GOAL OF THE EXERCISE » Filter the listing below, keeping only the lines with the word "verb".

INFORMATION »
┌──
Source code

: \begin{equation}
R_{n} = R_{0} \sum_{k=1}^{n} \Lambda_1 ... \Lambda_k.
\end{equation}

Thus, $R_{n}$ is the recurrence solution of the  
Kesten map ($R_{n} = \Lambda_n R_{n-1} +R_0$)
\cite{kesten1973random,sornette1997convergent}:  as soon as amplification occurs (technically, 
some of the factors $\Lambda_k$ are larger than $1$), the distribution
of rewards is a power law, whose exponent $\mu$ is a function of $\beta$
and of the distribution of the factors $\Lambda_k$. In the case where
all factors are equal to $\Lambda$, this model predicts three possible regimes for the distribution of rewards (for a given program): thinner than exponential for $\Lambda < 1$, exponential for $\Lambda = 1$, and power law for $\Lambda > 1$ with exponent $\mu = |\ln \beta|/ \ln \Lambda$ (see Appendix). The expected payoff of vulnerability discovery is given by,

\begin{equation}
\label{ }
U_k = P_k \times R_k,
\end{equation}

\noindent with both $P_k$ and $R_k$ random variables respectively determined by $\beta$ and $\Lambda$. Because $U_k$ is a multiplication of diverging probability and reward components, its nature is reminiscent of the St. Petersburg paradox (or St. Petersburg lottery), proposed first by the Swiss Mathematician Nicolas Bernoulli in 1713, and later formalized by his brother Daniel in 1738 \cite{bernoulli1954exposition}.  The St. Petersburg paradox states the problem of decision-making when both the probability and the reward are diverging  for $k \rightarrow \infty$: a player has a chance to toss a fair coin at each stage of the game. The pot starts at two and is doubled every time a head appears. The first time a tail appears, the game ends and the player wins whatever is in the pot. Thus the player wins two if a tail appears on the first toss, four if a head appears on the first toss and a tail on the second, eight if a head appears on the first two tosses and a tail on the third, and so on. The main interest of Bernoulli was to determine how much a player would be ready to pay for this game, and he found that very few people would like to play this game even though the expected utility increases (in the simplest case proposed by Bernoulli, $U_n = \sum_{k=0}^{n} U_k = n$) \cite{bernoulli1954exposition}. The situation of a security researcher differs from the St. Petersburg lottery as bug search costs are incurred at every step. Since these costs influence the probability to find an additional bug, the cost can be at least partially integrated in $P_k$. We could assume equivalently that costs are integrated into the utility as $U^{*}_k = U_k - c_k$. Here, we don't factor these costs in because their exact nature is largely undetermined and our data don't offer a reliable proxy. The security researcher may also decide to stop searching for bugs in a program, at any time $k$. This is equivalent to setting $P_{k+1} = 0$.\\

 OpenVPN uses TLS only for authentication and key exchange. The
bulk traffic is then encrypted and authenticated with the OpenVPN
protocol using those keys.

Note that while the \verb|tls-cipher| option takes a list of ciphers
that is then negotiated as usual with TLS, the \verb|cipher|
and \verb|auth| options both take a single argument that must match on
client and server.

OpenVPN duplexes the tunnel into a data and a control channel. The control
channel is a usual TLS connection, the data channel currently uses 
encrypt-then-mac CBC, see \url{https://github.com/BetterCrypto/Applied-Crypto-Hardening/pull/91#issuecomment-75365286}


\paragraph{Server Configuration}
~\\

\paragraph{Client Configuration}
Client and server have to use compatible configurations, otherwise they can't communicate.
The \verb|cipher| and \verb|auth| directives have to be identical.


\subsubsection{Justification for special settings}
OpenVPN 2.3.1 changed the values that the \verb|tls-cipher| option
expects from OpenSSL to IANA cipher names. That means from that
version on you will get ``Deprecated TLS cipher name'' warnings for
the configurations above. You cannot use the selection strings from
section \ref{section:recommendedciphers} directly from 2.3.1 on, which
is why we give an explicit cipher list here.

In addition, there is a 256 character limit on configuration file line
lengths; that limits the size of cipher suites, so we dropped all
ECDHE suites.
└──
TASK RESPONSE »
Note that while the \verb|tls-cipher| option takes a list of ciphers
that is then negotiated as usual with TLS, the \verb|cipher|
and \verb|auth| options both take a single argument that must match on
The \verb|cipher| and \verb|auth| directives have to be identical.
OpenVPN 2.3.1 changed the values that the \verb|tls-cipher| option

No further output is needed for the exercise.